START RECORDS PROVIDED

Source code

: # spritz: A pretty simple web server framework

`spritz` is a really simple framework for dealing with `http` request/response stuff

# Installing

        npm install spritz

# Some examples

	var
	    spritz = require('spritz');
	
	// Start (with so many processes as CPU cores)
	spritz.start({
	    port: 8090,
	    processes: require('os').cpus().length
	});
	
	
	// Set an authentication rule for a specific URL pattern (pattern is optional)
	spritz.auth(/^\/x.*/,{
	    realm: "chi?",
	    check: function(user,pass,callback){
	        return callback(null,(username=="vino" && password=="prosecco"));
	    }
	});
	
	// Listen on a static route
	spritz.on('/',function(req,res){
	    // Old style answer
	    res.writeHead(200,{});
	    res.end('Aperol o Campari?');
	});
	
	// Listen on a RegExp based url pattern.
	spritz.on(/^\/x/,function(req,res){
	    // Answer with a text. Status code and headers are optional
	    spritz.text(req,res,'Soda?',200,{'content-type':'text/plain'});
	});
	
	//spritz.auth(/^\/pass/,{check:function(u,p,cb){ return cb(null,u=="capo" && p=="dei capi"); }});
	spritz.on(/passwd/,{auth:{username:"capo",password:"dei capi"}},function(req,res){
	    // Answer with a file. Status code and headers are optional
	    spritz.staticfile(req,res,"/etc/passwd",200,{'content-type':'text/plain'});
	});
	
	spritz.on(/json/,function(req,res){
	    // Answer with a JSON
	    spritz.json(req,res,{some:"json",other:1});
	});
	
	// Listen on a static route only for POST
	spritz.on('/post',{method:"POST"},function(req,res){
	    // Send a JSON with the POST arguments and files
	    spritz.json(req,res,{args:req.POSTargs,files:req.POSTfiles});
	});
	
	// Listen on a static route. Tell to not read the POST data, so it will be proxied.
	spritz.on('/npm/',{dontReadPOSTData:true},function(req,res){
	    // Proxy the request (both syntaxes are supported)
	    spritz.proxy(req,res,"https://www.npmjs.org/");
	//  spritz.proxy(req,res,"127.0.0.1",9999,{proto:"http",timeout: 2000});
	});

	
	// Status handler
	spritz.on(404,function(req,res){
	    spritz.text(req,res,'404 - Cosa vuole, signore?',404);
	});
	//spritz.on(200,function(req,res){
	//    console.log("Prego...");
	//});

END RECORDS PROVIDED

(EXERCISE AIM)
Your output must be an exact copy of every entry.

(OUTPUT OF THE TASK)
Source code

: # spritz: A pretty simple web server framework

`spritz` is a really simple framework for dealing with `http` request/response stuff

# Installing

        npm install spritz

# Some examples

	var
	    spritz = require('spritz');
	
	// Start (with so many processes as CPU cores)
	spritz.start({
	    port: 8090,
	    processes: require('os').cpus().length
	});
	
	
	// Set an authentication rule for a specific URL pattern (pattern is optional)
	spritz.auth(/^\/x.*/,{
	    realm: "chi?",
	    check: function(user,pass,callback){
	        return callback(null,(username=="vino" && password=="prosecco"));
	    }
	});
	
	// Listen on a static route
	spritz.on('/',function(req,res){
	    // Old style answer
	    res.writeHead(200,{});
	    res.end('Aperol o Campari?');
	});
	
	// Listen on a RegExp based url pattern.
	spritz.on(/^\/x/,function(req,res){
	    // Answer with a text. Status code and headers are optional
	    spritz.text(req,res,'Soda?',200,{'content-type':'text/plain'});
	});
	
	//spritz.auth(/^\/pass/,{check:function(u,p,cb){ return cb(null,u=="capo" && p=="dei capi"); }});
	spritz.on(/passwd/,{auth:{username:"capo",password:"dei capi"}},function(req,res){
	    // Answer with a file. Status code and headers are optional
	    spritz.staticfile(req,res,"/etc/passwd",200,{'content-type':'text/plain'});
	});
	
	spritz.on(/json/,function(req,res){
	    // Answer with a JSON
	    spritz.json(req,res,{some:"json",other:1});
	});
	
	// Listen on a static route only for POST
	spritz.on('/post',{method:"POST"},function(req,res){
	    // Send a JSON with the POST arguments and files
	    spritz.json(req,res,{args:req.POSTargs,files:req.POSTfiles});
	});
	
	// Listen on a static route. Tell to not read the POST data, so it will be proxied.
	spritz.on('/npm/',{dontReadPOSTData:true},function(req,res){
	    // Proxy the request (both syntaxes are supported)
	    spritz.proxy(req,res,"https://www.npmjs.org/");
	//  spritz.proxy(req,res,"127.0.0.1",9999,{proto:"http",timeout: 2000});
	});

	
	// Status handler
	spritz.on(404,function(req,res){
	    spritz.text(req,res,'404 - Cosa vuole, signore?',404);
	});
	//spritz.on(200,function(req,res){
	//    console.log("Prego...");
	//});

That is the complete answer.